Marek Palatinus wrote on 8/31/21 3:47 AM:
I fully agree with sipa and his reasoning that this proposal is not solving any particular problem, but making it actually a bit worse.
Ok, I understand. I'm just trying to find ways to reduce the risk of sending to the wrong address and to make the transaction process a bit more user friendly, specially for inexperienced users. I am sure that it can be implemented in a way without making it "worse". For example, if there is the risk that the user looks ONLY at the code and not at the address, then the code should have enough entropy to account for it. If looking at 6 characters is considered to be enough, then the code should also be 6 characters long. As I mentioned in my following message, the code could be made from specific characters of the address instead of a checksum (e.g. first 4 and last 2 characters). By showing these characters to the user separately and in a bigger font, he will be encouraged to verify all of these characters.

Also, do you know what I hate more than copy&pasting bitcoin addresses? Copy pasting zillion random fields for SEPA/wire transfers. And I believe that a single copy pasta of a bitcoin address is a much better user experience after all.

I totally agree with this :)

Cheers,
TS


Best,
slush

On Tue, Aug 31, 2021 at 9:08 AM ts via bitcoin-dev <bitcoin-dev@lists.linuxfoundation.org> wrote:
Pieter, thanks for your comments. Here my thoughts:

Pieter Wuille wrote on 8/29/21 9:24 AM:
> On Saturday, August 28th, 2021 at 5:17 PM, ts via bitcoin-dev <bitcoin-dev@lists.linuxfoundation.org> wrote:
>
>> Following up on my original proposal, I would like to get some more feedback of the community
>>
>> to see if this could be realized at some point. Also, any recommendations as to who to contact
>>
>> to get things rolling?
>
> I honestly don't understand the point of what you're suggesting.

It is about creating a simple technical assistance that makes it more user friendly and less
error prone to verify the entered address. For all types of users, including those who are
less tech savvy.


> * If you're concerned about random typos, this is something already automatically protected against through the checksum (both base58check or bech32/bech32m).

I agree, but as mentioned in the original proposal, it is not about random typos (although
this would help for other coins without integrated checksum of course), but rather about
copy&paste errors (both technical or user caused).

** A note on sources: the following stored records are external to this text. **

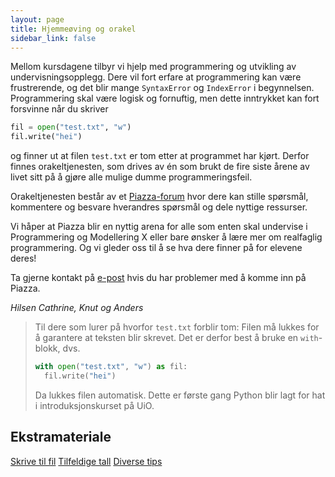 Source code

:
 ```yaml
---
layout: page
title: Hjemmeøving og orakel 
sidebar_link: false
---
```


Mellom kursdagene tilbyr vi hjelp med programmering og utvikling av undervisningsopplegg. Dere vil fort erfare at programmering kan være frustrerende, og det blir mange `SyntaxError` og `IndexError` i begynnelsen. Programmering skal være logisk og fornuftig, men dette inntrykket kan fort forsvinne når du skriver
``` Python
fil = open("test.txt", "w")
fil.write("hei")
```
og finner ut at filen `test.txt` er tom etter at programmet har kjørt. Derfor finnes orakeltjenesten, som drives av én som brukt de fire siste årene av livet sitt på å gjøre alle mulige dumme programmeringsfeil.

Orakeltjenesten består av et [Piazza-forum](https://piazza.com/uio.no/summer2018/profag) hvor dere kan stille spørsmål, kommentere og besvare hverandres spørsmål og dele nyttige ressurser.

Vi håper at Piazza blir en nyttig arena for alle som enten skal undervise i Programmering og Modellering X eller bare ønsker å lære mer om realfaglig programmering. Og vi gleder oss til å se hva dere finner på for elevene deres!

Ta gjerne kontakt på [e-post](mailto:anjohan@uio.no) hvis du har problemer med å komme inn på Piazza.

*Hilsen Cathrine, Knut og Anders*

>Til dere som lurer på hvorfor `test.txt` forblir tom: Filen må lukkes for å garantere at teksten blir skrevet. Det er derfor best å bruke en `with`-blokk, dvs.
>``` Python
>with open("test.txt", "w") as fil:
>	fil.write("hei")
>```
>Da lukkes filen automatisk. Dette er første gang Python blir lagt for hat i introduksjonskurset på UiO.

<div class="card module-links col-centered">
    <div class="card-header">
        <h2>Ekstramateriale</h2>
    </div>
    <div class="card-body">
        <a href="./skriv_til_fil" class="btn btn-outline-primary materials-links">Skrive til fil</a>
		<a href="./tilfeldige_tall" class="btn btn-outline-primary materials-links">Tilfeldige tall</a>
        <a href="./diverse_tips" class="btn btn-outline-primary materials-links">Diverse tips</a>
    </div>
</div> 
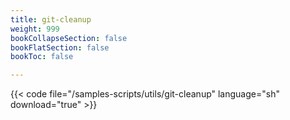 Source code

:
 ```yaml
---
title: git-cleanup
weight: 999
bookCollapseSection: false
bookFlatSection: false
bookToc: false

---
```


{{< code file="/samples-scripts/utils/git-cleanup" language="sh" download="true" >}}
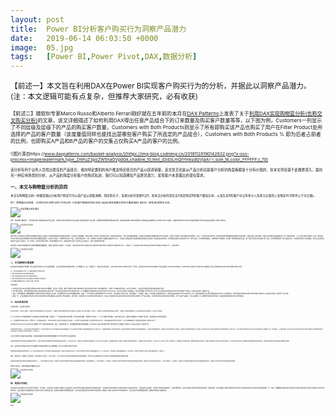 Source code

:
 ```yaml
---
layout: post
title:  Power BI分析客户购买行为洞察产品潜力
date:   2019-06-14 06:03:50 +0000
image:  05.jpg
tags:   [Power BI,Power Pivot,DAX,数据分析]
---
```


<small>【前述一】本文旨在利用DAX在Power BI实现客户购买行为的分析，并据此以洞察产品潜力。(注：本文逻辑可能有点复杂，但推荐大家研究，必有收获) <small>

<small>【前述二】微软BI专家Marco Russo和Alberto Ferrari刚好就在五年前的本月在[DAX Patterns](https://www.daxpatterns.com/)上发表了关于[利用DAX实现购物篮分析(也称交叉购买分析)](https://www.daxpatterns.com/basket-analysis/)的文章，该文详细描述了如何利用DAX得出任意产品组合下的订单数量及购买客户数量等等，以下图为例，Customers一列显示了不同层级及层级下的产品的购买客户数量，Customers with Both Products则显示了所有即购买该产品也购买了用户在Filter Product处所选择的产品的客户数量（该度量值同样也能找出是哪些客户购买了所选定的产品组合），Customers with Both Products % 即为后者占前者的比例，也即购买A产品和B产品的客户的交集占仅购买A产品的客户的比例。<small>

![图片源自https://www.daxpatterns.com/basket-analysis/](https://img-blog.csdnimg.cn/20191129190142932.png?x-oss-process=image/watermark,type_ZmFuZ3poZW5naGVpdGk,shadow_10,text_d3d3LmQtYmkudGVjaA==,size_16,color_FFFFFF,t_70)

<small>该分析有利于业务人员找出最佳的产品组合，或向特定类别的用户推送特定组合的产品以促进销量，该文章无论是从产品分析还是客户分析的角度看都是十分有价值的，但本文将会基于此做更深入、面向另一种应用场景的分析，从产品的角度分析客户的购买轨迹，我们可以知道哪些产品更具潜力，发现客户未表露出的潜在需求。<small>

一、本文与购物篮分析的异同
-----

本文与购物篮分析一样都是通过分析用户购买行为以及产品以获取洞察，但区别在于，前者分析的是即A又B，而本文分析的是先买A其后购买B的客户数及比率，以及先买B的客户中又有多少人及多大比重的人会购买A(可参考以下对比图)。

<small>附1：购物篮分析结果：Customers with Both Products: 72名客户都有Bottles and Cages(单车放置水杯的卡槽)和Bike Racks（单车架)的购买记录。<small>

![在这里插入图片描述](https://img-blog.csdnimg.cn/20191129190156396.png)

<small>附2：本案例计算结果：(行字段为用户首先购买的产品子类，列字段为用户购买该产品子类之后所购买的产品子类，案例暂时忽略同时购买的记录）首先购买Bike Racks的客户中有8名在后续购买了Bottles and Cages，首先购买Bottles and Cages的客户中有14名在其后购买了Bike Racks。<small>

![在这里插入图片描述](https://img-blog.csdnimg.cn/20191129190206397.png)

Marco的关于同时购买AB两种产品的概率计算实际上就是针对于类似啤酒和尿布这样的应用案例，因为这些订单的确是一次性完成的。那些男人要完成他们妻子下达的买尿布的任务，他们也同时喜欢喝啤酒，但这是分析师依据历史数据分析出的产品关联性，是他们已经拥有了购买啤酒与尿布的需求，这是一个已经存在的关联问题。但有些时候我们需要做的是挖掘客户的潜在需求，这很大程度上是未知的。而客户的订单购买轨迹能够反映一些十分有用的事实，它让产品之间的关联性有了方向。换句话说，不考虑订单时间先后的购物篮分析在分析超市数据时很适用，因为用户往往在一次购物中购买多个产品，然后到收银台统一下单，这种情况下所有的产品都被当做是同时下单了，但实际上顾客在超市内的选取商品的轨迹你无法追溯。但如果是在其他场景，比如顾客在电商平台或者官网下单，你作为店长，你可能想知道的是，A和B同样作为畅销款，究竟哪一款能带来更多回头客，哪一款反而比较容易流失客户呢？因此，我们需要知道每一款产品的回头率，比如所有先购买A产品的顾客，他们在日后再次回来购买产品的占比是多少，进一步分析，在这些复购的人群中，购买的依然是A产品，还是其他的产品呢？各自的占比又是多少，这是个值得研究的问题。

本文改用了和Macro购物篮分析中同样的数据集和数据模型，最终计算结果如下图所示，可以看到，先购买Road Bikes(公路自行车)后购买Mountain Bikes(山地自行车)的客户有1853人，比率29%，而先买Mountain Bikes后买Road Bikes的客户却仅有200人，比率不到5%：

![在这里插入图片描述](https://img-blog.csdnimg.cn/20191129191506389.png?x-oss-process=image/watermark,type_ZmFuZ3poZW5naGVpdGk,shadow_10,text_d3d3LmQtYmkudGVjaA==,size_16,color_FFFFFF,t_70)

二、本文案例的计算逻辑
-----

如果没有弄清本段的计算逻辑，那么后面所列出的DAX公式会很难看懂。上图中的表格(矩阵)虽看似简单，但计算量不小。每一行都经历了一条独立的计算过程。
以Mountain Bikes(山地自行车)那一行为例，首先购买Mountain Bikes的客户中在后续购买了Bike Racks(单车架)、Road Bikes(公路自行车)等各产品子类的客户分别占所有购买Mountain Bikes的客户的多大比例。

*注：该比率的算法有三种，分子相同但基于不同的分母：*  
*1. 基于所有购买该产品子类的所有客户*  
*2. 基于所有首先购买该产品子类的所有客户*  
*3. 基于所有首先购买该产品子类其后又有回购行为的客户*  
*这三种算法我都有计算，但本文以第一种为例*

计算流程为：
1. 首先是在主表(Sales)中筛选出所有Mountain Bikes的订单数据，然后进一步筛选，哪些订单是作为客户的首单的(对应客户的所有订单中下单日期最早的一个或多个订单被归类为首单，其余为"非首单")，在经过此次筛选后的表中提取出客户名单。
2. 有了客户名单后，我们需要找出这些客户的所有除首单以外的订单，而不仅仅是包括Mountain Bikes的订单，这个步骤使用左外连接的方法完成(可参考下文DAX公式)。在DAX中完成这个虚拟表后，再对表中的客户进行Distinct Count, 这将会得出首先购买Mountain Bikes的客户中有多少人在其后又购买了其他的产品。
3. 其后，我们需要使这个数据能够被产品筛选(本案例计算的是产品子类)，此处则和Macro的计算逻辑基本相同，使用一个与产品表完全相同的副本(Filter Product)，和主表建立非活动关系，然后再建立一个度量值，使其上下文忽略产品表的所有字段，并接受来自其副本(Filter Product)的上下文，使用该副本的产品子类字段筛选此前Distinct Count的结果，即可得出首先购买Mountain Bikes的客户中有多少人在其后分别购买了其他各个产品子类。
4. 最后一步，让该度量值除以购买Mountain Bikes的客户总数(即按照上文所述第一种比率算法)，即可得出：在所有购买了Mountain Bikes的客户中，有多大比例的客户是先买Mountain Bikes而后购买其他的一些产品子类的。
此即为客户购买轨迹分析的计算逻辑，对于产品或产品类别、产品子类的每一项，都要经历这样的计算流程，因此最终的结果是经历复杂计算得出的。

三、DAX实现过程
-----

1.新建计算列，判定客户的首单：

>```Python
IsFirstOrder = 
VAR
E_Date = 'Sales'[OrderDateKey]
VAR
CUST = 'Sales'[CustomerKey]
RETURN
IF(
    SUMX(
        FILTER('Sales',
        CUST = 'Sales'[CustomerKey]&&E_Date > 'Sales'[OrderDateKey]),
        COUNTROWS('Sales'))>0,FALSE,TRUE)
>```

2.以下公式名为VT1的虚拟表即用于完成前述计算流程的步骤1，提取出了一个包含指定客户名单的表；接下来完成步骤2，虚拟表VT2完成了一个十分关键的计算步骤，以Sales表为主表，使用左外连接和VT1中的客户表关联，然后筛选ROWS列返回结果，

*注：以完整的sales表为主表，leftjoin上一步所返回的客户，所有[ROWS]为空的行说明这些行的客户，并不是VT1所返回的客户,否则[ROWS]应该为1，筛选掉那些[ROWS]为空的行，剩下的数据就是VT1所返回的所有客户的所有订单了* 

这也是NATURALLEFTOUTERJOIN()函数的一种十分有用的应用场景。最后，筛选虚拟表VT2，使其数据排除掉所有首单数据，DISTINCTCOUNT客户数以得出"首先购买某产品的客户中有多少人在其后又购买了其他的产品"：

>```Python
CustDistinctValue = 
VAR
FIRSTORDERPROD = 
IF(HASONEVALUE('Product'[Subcategory]),
    VALUES('Product'[Subcategory]),0)
VAR
VT1 = 
SUMMARIZE(
    FILTER(Sales,
        AND(related('Product'[Subcategory]) = FIRSTORDERPROD,
            'Sales'[IsFirstOrder]=TRUE)),
        'Sales'[CustomerKey],
        "ROWS",
        DISTINCTCOUNT(Sales[CustomerKey]))
VAR
VT2 = 
FILTER(
    NATURALLEFTOUTERJOIN(ALL(Sales),VT1),
    [ROWS] = 1)
RETURN
CALCULATE(
    DISTINCTCOUNT('Sales'[CustomerKey]),
    FILTER(VT2,'Sales'[IsFirstOrder] = FALSE)
)
>```

3.该公式即用于完成前文所述步骤3，使得在步骤2所计算出的结果能够被Filter Product的产品字段所筛选：

>```Python
CustPurchaseOthersSubcategoryAfter = 
VAR CustPurchaseOthersSubcategoryAfter = 
CALCULATE (
    'Sales'[CustDistinctValue],
    CALCULATETABLE (
        SUMMARIZE ( Sales, Sales[CustomerKey] ),
        'Sales'[IsFirstOrder] = FALSE,
        ALLSELECTED ('Product'),
        USERELATIONSHIP ( Sales[ProductCode],
             'Filter Product'[Filter ProductCode] )
    )
)
RETURN
IF(NOT([SameSubCategorySelection]),
    CustPurchaseOthersSubcategoryAfter)
>```

其中，SameSubCategorySelection函数用于排除选择相同产品子类的数据，此公式引用Macro的方法完成：

>```Python
SameSubCategorySelection = 
IF (
    HASONEVALUE ( 'Product'[Subcategory] )
        && HASONEVALUE ( 'Filter Product'[Filter Subcategory] ),
    IF (
        VALUES ( 'Product'[Subcategory])
            = VALUES ( 'Filter Product'[Filter Subcategory] ),
        TRUE
    )
)
>```

最后，算出比率，完成整个计算流程。公式中的PATTERN 1、PATTERN 2、PATTERN 3分别对应前文所述的三种比率算法，你也可以自己使用SWITCH()实现三种比率算法结果在前端的切换：

>```Python
CustPurchaseOthersSubCategoryAfter % = 
--PATTERN 1
DIVIDE ( 'Sales'[CustPurchaseOthersSubcategoryAfter], [Customers] )
--PATTERN 2
--DIVIDE ( 'Sales'[CustPurchaseOthersSubcategoryAfter], 'Sales'[AsFirstOrderCust] ) 
--PATTERN 3
--DIVIDE ( 'Sales'[CustPurchaseOthersSubcategoryAfter], 'Sales'[AsFirstOrderCustRepurchase]) 
>```

结果如下图所示，经随机抽取部分数据验证无误：

![在这里插入图片描述](https://img-blog.csdnimg.cn/20191129190317908.png)

四、结果与可视化
-----

该分析的可视化使用名为Chord的可视化控件，可以看出，先购买自行车的客户有很多人在其后购买了如Helmets(头盔)之类的骑行装备或单车部件，而先购买Helmets的客户中没有任何客户在其后购买单车，当然这是符合常理的，这些客户原本就有这类单车，当然不需要再买，因此对这类客户推送单车很可能会造成广告资源浪费，此外这类客户有很大的购买除Helmets以外的其他的他们没买过的单车装备的需求。另一方面，表格数据反映首先购买公路自行车的客户较先购买山地自行车的客户具有更大的购买潜力，因此公路自行车能够带来比山地自行车更大比例的回头客，如果我们使用传统的购物篮分析，是无法发现这些隐含在AB购买中的问题的。按照这个思路以及在Power BI的实践方式，结合实际业务场景做相应调整，能够发现更多有价值的信息。

![在这里插入图片描述](https://img-blog.csdnimg.cn/20191129190327489.png?x-oss-process=image/watermark,type_ZmFuZ3poZW5naGVpdGk,shadow_10,text_d3d3LmQtYmkudGVjaA==,size_16,color_FFFFFF,t_70)

*End~*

> * If you're concerned about accidentally entering the wrong - but honestly created - address, comparing any few characters of the address is just as good as any other. It doesn't even require the presence of a checksum. Looking at the last N characters, or the middle N, or anything except the first few, will do, and is just as good as an "external" checksum added at the end. For randomly-generated addresses (as honest ones are), each of those has exactly as much entropy.

Correct. However, I believe that ADDITIONALLY to looking at N characters, a quick check of a 3
or 4 digit code in bigger font next to the address would make for a better user experience.
This gives the user the reassurance that there is definitely no error. I agree that most users
with technical background including most of us here will routinely check the first/last N
characters. I usually check the first 3 + last 3 characters. But I don't think this is very
user friendly. More importantly, I once had the case that two addresses were very similar at
precisely those 6 characters, and only a more close and concentrated look made me see the
difference. Moreover, some inexperienced users that are not aware of the consequences of
entering a wrong address (much worse than entering the wrong bank account in an online bank
transfer) might forget to look at the characters altogether.


> * If you're concerned about maliciously constructed addresses, which are designed to look similar in specific places, an attacker can just as easily make the external checksum collide (and having one might even worsen this, as now the attacker can focus on exactly that, rather than needing to focus on every other character).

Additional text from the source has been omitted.